On Saturday, 31st March, 2018, High Commission Pakistan (Canberra, ACT, Australia) organised an event for Pakistan Resolution Day with the help of a Baloch girl  Ms Rida Aleem Khan to give recognition and respect to 158 years of Baloch-Australian Heritage. The event was hosted at a Baluchi Restaurant in Melbourne, and Baloch food was served, alongside a presentation about the origins and culture of the Baloch, the role of Baloch women and a detailed history of their contribution in Australian since their arrival in 1860s and early 1900, initially as cameleers with their ‘ships of desert’ but later adapting to other professions, helping Australian economy and building infrastructure as the Overland Telegraph and Trans-Australian Railway.

A one minute of silence was attributed in the honour of Baloch Australians.

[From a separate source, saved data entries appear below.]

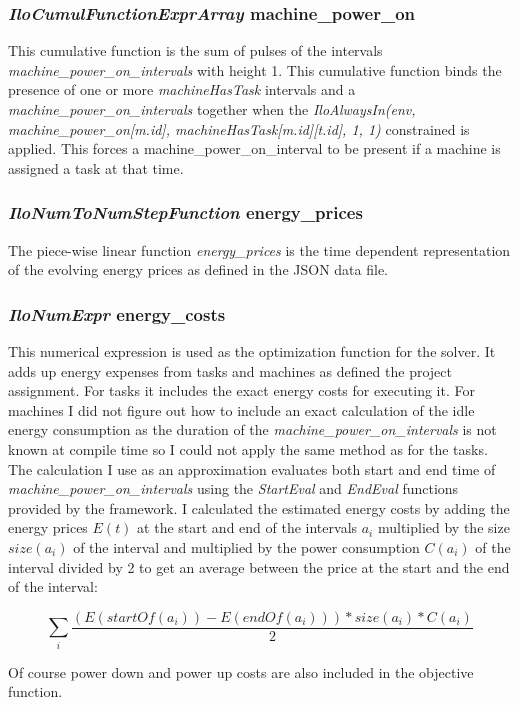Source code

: \subsubsection{\textit{IloCumulFunctionExprArray} machine\_power\_on}

This cumulative function is the sum of pulses of the intervals \textit{machine\_power\_on\_intervals} with height 1.
This cumulative function binds the presence of one or more \textit{machineHasTask} intervals and a \textit{machine\_power\_on\_intervals} together when the \textit{IloAlwaysIn(env, machine\_power\_on[m.id], machineHasTask[m.id][t.id], 1, 1)} constrained is applied. This forces a machine\_power\_on\_interval to be present if a machine is assigned a task at that time. 

\subsubsection{\textit{IloNumToNumStepFunction} energy\_prices}

The piece-wise linear function \textit{energy\_prices} is the time dependent representation of the evolving energy prices as defined in the JSON data file.


\subsubsection{\textit{IloNumExpr} energy\_costs}
This numerical expression is used as the optimization function for the solver. It adds up energy expenses from tasks and machines as defined the project assignment. For tasks it includes the exact energy costs for executing it. For machines I did not figure out how to include an exact calculation of the idle energy consumption as the duration of the \textit{machine\_power\_on\_intervals} is not known at compile time so I could not apply the same method as for the tasks. The calculation I use as an approximation evaluates both start and end time of \textit{machine\_power\_on\_intervals} using the \textit{StartEval} and \textit{EndEval} functions provided by the framework. I calculated the estimated energy costs by adding the energy prices $E(t)$ at the start and end of the intervals $a_i$ multiplied by the size $size(a_i)$ of the interval and multiplied by the power consumption $C(a_i)$ of the interval divided by 2 to get an average between the price at the start and the end of the interval:

\[ \sum_i{\frac{(E(startOf(a_i)) - E(endOf(a_i)))*size(a_i)*C(a_i)}{2}} \]

Of course power down and power up costs are also included in the objective function.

Many of these Baloch came from various provinces of Pakistan and its neighbouring regions.

In 1884, a mosque was ‘hand-built’ at Hergott Springs (Marree, South Australia) by Baloch cameleers, which is also the first mosque in Australia, making Baloch community the oldest Muslim community introducing Islam to Australian soil. The town (Marree) eventually had two mosques, the northern of which was abandoned around 1910. Another report indicates a mosque was deliberately demolished in 1956 by its elderly caretaker, Syed Goolamdeen, who could no longer maintain it, since many descendants of Baloch no longer practised Islam.

Many Baloch married Anglo-saxon and Aboriginal women, and their descendants like Nancy Joy Baluch make Baloch Australian community proud. In her earlier years, Joy Baluch attended Cook and Port Augusta Primary Schools and Port Augusta High School. She married Teofil Stefan Baluch. Joy Baluch served as Mayor of Port Augusta (South Australia) from 1981 to 1993 and from 1995 until her death. She was awarded the Centenary Medal in 2001and was appointed as a Member of the Order of Australia in 2007 “for service to local government in South Australia, particularly through contributions to economic and regional development, and to the community of Port Augusta and region.” Local newspaper titled Joy Baluch as the “Iron-Lady with a big heart.”

It is understood that the 72 years of White Australia policy limited access to the literature about people of different races and many records has been destroyed about people of colour including Baloch people. Thus making it difficult to track their history and location, especially since most people think the cameleers were Afghans when in reality, they were Baloch and mostly from modern day Pakistan.

Upon interviewing Ms. Rida Aleem Khan said; “as a young Baloch girl growing up in Australia, in a small country town, I never found any books about Baloch people in my school library nor did I get taught history about the cameleers at my school. Even the books about Pakistan were by non-Pakistanis and media spoke negatively of Muslims.”

“When you have Khalida Brohi and Shamim Mari doing Ted Talks, Madiea Ghafoor making history in Olympics, young girls like Maheen Baloch running street classes and Uzma Haya Baloch expressing her artwork; it surprises me that not much coverage is done on the work by many Baloch girls from Dera Ghazi Khan and surrounding areas,” says Rida.

“We may not speak Balochi or Brahvi, but Saraiki-speaking Baloch community is just as Baloch as anyone else and it is so important for many young Baloch growing up in Western countries to have positive Baloch role models, especially Baloch women like Joy Baluch.”